Your task:
Below are records. Count every line containing the word "internal" and give the number alone.
Records shown Start Marker
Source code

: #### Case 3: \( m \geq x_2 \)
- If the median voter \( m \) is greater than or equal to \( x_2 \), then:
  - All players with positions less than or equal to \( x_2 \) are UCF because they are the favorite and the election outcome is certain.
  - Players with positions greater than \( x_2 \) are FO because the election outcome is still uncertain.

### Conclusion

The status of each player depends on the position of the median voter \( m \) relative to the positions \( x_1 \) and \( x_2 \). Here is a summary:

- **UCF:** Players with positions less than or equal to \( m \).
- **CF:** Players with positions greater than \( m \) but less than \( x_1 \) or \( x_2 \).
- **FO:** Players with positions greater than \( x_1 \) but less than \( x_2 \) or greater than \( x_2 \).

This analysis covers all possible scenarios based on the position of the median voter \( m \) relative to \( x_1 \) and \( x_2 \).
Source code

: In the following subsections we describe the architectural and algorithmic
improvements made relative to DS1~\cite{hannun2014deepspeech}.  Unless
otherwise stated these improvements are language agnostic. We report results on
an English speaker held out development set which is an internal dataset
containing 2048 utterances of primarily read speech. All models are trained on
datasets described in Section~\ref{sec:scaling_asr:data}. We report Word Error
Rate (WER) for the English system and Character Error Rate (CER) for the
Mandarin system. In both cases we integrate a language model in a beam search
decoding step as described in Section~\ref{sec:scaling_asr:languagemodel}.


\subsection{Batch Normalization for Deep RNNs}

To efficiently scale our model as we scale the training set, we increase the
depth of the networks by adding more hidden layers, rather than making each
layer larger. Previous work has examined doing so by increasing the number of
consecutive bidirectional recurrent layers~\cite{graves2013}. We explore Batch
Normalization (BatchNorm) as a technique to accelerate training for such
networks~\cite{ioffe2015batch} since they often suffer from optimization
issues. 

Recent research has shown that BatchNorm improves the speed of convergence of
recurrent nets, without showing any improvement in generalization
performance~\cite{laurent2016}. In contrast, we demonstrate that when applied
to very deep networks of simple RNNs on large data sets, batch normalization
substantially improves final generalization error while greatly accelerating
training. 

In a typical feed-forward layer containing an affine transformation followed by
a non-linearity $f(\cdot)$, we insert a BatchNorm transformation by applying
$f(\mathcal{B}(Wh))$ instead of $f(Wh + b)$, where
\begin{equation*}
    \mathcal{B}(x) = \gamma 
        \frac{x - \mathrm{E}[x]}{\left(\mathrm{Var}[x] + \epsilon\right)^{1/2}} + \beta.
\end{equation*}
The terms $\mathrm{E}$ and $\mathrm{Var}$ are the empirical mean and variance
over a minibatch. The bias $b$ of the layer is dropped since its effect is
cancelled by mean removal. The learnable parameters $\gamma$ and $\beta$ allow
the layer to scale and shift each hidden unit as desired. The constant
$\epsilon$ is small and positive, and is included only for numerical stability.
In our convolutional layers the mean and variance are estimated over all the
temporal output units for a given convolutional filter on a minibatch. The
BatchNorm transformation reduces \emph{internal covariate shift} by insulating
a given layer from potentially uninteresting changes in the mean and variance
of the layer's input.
Records shown End Marker
Records shown Start Marker
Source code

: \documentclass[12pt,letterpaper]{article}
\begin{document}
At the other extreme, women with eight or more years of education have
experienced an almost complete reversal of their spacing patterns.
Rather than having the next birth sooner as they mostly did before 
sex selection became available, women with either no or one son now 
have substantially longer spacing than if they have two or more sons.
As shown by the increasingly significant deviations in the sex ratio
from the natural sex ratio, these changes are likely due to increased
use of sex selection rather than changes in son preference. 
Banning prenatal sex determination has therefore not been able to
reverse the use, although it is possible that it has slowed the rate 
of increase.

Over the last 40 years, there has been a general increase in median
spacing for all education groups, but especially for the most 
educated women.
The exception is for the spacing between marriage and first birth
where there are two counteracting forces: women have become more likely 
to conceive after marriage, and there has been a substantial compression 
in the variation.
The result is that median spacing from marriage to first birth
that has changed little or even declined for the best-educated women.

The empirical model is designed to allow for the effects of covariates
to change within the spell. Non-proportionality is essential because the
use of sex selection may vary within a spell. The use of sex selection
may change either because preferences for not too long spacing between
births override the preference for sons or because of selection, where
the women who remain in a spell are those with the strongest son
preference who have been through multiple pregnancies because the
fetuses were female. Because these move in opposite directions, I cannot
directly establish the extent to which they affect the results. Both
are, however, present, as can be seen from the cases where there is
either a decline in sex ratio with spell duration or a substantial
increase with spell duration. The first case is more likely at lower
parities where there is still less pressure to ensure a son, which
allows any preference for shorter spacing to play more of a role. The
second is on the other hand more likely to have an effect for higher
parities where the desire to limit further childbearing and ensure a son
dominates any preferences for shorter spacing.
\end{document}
Records shown End Marker
Problem solution:
2